Inside the source code for Control.Applicative we find

instance Applicative ((->) a) where  -- (a ->) is meant here
    pure = const
    (<*>) f g x = f x (g x)

liftA3 f a b c = f <$> a <*> b <*> c

In GHCi, we get

Prelude Control.Applicative> :t liftA3 (,,)
liftA3 (,,) :: (Applicative f) => f a -> f b -> f c -> f (a, b, c)

So, with (t->) as f, liftA3 (,,) just works:

liftA3 (,,) ~ (t->a) -> (t->b) -> (t->c) -> (t->(a,b,c))

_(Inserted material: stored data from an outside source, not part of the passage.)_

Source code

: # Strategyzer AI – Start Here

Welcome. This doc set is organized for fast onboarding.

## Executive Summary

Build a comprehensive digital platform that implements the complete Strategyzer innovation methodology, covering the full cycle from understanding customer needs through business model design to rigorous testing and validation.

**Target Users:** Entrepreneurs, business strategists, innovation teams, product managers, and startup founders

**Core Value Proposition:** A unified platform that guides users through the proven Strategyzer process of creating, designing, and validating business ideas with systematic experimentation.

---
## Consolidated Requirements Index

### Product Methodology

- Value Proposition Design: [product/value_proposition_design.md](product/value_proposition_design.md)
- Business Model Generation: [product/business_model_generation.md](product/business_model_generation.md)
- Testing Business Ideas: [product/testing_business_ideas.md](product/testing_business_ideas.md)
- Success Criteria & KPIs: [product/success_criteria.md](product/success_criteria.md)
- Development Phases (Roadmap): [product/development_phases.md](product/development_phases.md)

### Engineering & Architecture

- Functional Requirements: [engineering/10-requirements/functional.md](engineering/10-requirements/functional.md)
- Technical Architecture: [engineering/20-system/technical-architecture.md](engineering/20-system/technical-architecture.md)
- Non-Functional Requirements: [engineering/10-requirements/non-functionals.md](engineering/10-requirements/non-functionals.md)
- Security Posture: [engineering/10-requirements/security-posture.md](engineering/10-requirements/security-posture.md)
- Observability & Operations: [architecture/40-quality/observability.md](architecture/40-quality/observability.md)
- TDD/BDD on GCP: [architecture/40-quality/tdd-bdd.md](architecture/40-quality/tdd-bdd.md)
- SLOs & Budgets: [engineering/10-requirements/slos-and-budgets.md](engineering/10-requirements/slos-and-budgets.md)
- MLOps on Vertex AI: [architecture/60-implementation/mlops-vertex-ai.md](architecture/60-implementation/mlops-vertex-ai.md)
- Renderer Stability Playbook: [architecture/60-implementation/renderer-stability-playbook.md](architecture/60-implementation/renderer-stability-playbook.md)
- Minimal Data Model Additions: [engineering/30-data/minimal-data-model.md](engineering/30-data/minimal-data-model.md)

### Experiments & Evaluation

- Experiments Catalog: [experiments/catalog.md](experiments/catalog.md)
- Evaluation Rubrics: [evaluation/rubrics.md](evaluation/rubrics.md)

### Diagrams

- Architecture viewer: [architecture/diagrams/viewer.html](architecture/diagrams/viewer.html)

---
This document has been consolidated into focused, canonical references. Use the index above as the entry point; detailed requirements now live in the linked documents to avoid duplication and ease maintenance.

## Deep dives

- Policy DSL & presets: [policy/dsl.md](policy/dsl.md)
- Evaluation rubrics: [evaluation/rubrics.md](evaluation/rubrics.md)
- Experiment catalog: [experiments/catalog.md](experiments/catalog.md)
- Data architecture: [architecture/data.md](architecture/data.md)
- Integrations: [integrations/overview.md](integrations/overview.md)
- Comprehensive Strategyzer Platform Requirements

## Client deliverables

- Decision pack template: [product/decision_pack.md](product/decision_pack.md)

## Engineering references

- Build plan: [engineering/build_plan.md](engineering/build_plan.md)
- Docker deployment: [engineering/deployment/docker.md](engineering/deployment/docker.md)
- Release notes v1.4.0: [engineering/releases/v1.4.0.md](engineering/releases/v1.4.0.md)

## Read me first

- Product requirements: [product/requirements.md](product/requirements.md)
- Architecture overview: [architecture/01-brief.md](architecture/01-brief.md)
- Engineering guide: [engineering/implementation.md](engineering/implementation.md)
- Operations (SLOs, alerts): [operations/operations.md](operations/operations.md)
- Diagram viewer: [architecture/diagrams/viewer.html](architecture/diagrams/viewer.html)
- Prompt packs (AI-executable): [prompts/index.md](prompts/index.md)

I.e., calling liftA3 (,,) f1 f2 f3 t produces a triple (f1 t, f2 t, f3 t), given three functions on same-type input:

Prelude Control.Applicative> liftA3 (,,) (:[]) (quot 12) (`rem`3) 4
([4],3,1)


So, how does it work? By the definiton of liftA3, and then of <*>,

liftA3 (,,) f g h t = ((((,,) <$> f) <*> g) <*> h) t
    = (((,,) <$> f) <*> g) t (h t)
    = (((,,) <$> f) t (g t) (h t)

Now, (<$>) = fmap and instance Functor ((->) t) defines fmap = (.), so we continue

    = (((,,) . f) t (g t) (h t)
    = (,,) (f t) (g t) (h t)
    = (f t, g t, h t)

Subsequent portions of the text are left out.